| WHAT THE EXERCISE ASKS |
Look through the records below, and whenever a line contains "choice", copy it.

[Collected data]

▼

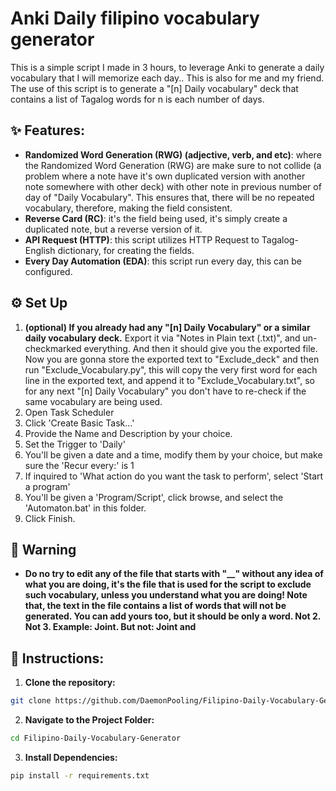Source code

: # Anki Daily filipino vocabulary generator
This is a simple script I made in 3 hours, to leverage Anki to generate a daily vocabulary that I will memorize each day.. This is also for me and my friend. The use of this script is to generate a "[n] Daily vocabulary" deck that contains a list of Tagalog words for n is each number of days. 

## ✨ Features:
- **Randomized Word Generation (RWG) (adjective, verb, and etc)**: where the Randomized Word Generation (RWG) are make sure to not collide (a problem where a note have it's own duplicated version with another note somewhere with other deck) with other note in previous number of day of "Daily Vocabulary". This ensures that, there will be no repeated vocabulary, therefore, making the field consistent.
- **Reverse Card (RC)**: it's the field being used, it's simply create a duplicated note, but a reverse version of it.
- **API Request (HTTP)**: this script utilizes HTTP Request to Tagalog-English dictionary, for creating the fields.
- **Every Day Automation (EDA)**: this script run every day, this can be configured.

## ⚙ Set Up
1. __(optional) If you already had any "[n] Daily Vocabulary" or a similar daily vocabulary deck.__ Export it via "Notes in Plain text (.txt)", and un-checkmarked everything. And then it should give you the exported file. Now you are gonna store the exported text to "Exclude_deck" and then run "Exclude_Vocabulary.py", this will copy the very first word for each line in the exported text, and append it to "Exclude_Vocabulary.txt", so for any next "[n] Daily Vocabulary" you don't have to re-check if the same vocabulary are being used.
2. Open Task Scheduler
3. Click 'Create Basic Task...'
4. Provide the Name and Description by your choice.
5. Set the Trigger to 'Daily' 
6. You'll be given a date and a time, modify them by your choice, but make sure the 'Recur every:' is 1
7. If inquired to 'What action do you want the task to perform', select 'Start a program'
8. You'll be given a 'Program/Script', click browse, and select the 'Automaton.bat' in this folder. 
9. Click Finish.

## 🚫 Warning
- **Do no try to edit any of the file that starts with "__" without any idea of what you are doing, it's the file that is used for the script to exclude such vocabulary, unless you understand what you are doing! Note that, the text in the file contains a list of words that will not be generated. You can add yours too, but it should be only a word. Not 2. Not 3. Example: Joint. But not: Joint and**

## 📜 Instructions:
1. **Clone the repository:**
```bash
git clone https://github.com/DaemonPooling/Filipino-Daily-Vocabulary-Generator.git
```

2. **Navigate to the Project Folder:**
```bash
cd Filipino-Daily-Vocabulary-Generator
```

3. **Install Dependencies:**
```bash
pip install -r requirements.txt
```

▲

| ANSWER SPACE |
4. Provide the Name and Description by your choice.
6. You'll be given a date and a time, modify them by your choice, but make sure the 'Recur every:' is 1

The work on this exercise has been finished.